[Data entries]
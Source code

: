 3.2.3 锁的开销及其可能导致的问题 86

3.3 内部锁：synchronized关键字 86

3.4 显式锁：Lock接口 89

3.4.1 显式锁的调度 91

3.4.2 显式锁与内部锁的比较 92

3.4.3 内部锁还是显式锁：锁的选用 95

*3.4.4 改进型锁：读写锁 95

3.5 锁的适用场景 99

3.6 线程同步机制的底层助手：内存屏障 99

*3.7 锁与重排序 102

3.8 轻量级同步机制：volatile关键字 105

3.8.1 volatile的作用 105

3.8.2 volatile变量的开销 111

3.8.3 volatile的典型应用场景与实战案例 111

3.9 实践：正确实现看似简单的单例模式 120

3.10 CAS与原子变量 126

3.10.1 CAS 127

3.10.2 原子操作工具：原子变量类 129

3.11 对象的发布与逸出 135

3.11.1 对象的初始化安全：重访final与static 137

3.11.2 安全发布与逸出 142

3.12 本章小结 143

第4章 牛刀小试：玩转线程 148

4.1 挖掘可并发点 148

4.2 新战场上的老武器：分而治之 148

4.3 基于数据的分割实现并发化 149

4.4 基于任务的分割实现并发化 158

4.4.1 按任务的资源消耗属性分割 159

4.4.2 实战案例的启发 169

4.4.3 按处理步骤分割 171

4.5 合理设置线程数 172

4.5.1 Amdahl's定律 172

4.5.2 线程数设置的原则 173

- _WORK ITEM_: Each of the records should be written out again, exactly as it reads.

- _WRITTEN REPLY_:
Source code

: 3.2.3 锁的开销及其可能导致的问题 86

3.3 内部锁：synchronized关键字 86

3.4 显式锁：Lock接口 89

3.4.1 显式锁的调度 91

3.4.2 显式锁与内部锁的比较 92

3.4.3 内部锁还是显式锁：锁的选用 95

*3.4.4 改进型锁：读写锁 95

3.5 锁的适用场景 99

3.6 线程同步机制的底层助手：内存屏障 99

*3.7 锁与重排序 102

3.8 轻量级同步机制：volatile关键字 105

3.8.1 volatile的作用 105

3.8.2 volatile变量的开销 111

3.8.3 volatile的典型应用场景与实战案例 111

3.9 实践：正确实现看似简单的单例模式 120

3.10 CAS与原子变量 126

3.10.1 CAS 127

3.10.2 原子操作工具：原子变量类 129

3.11 对象的发布与逸出 135

3.11.1 对象的初始化安全：重访final与static 137

3.11.2 安全发布与逸出 142

3.12 本章小结 143

第4章 牛刀小试：玩转线程 148

4.1 挖掘可并发点 148

4.2 新战场上的老武器：分而治之 148

4.3 基于数据的分割实现并发化 149

4.4 基于任务的分割实现并发化 158

4.4.1 按任务的资源消耗属性分割 159

4.4.2 实战案例的启发 169

4.4.3 按处理步骤分割 171

4.5 合理设置线程数 172

4.5.1 Amdahl's定律 172

4.5.2 线程数设置的原则 173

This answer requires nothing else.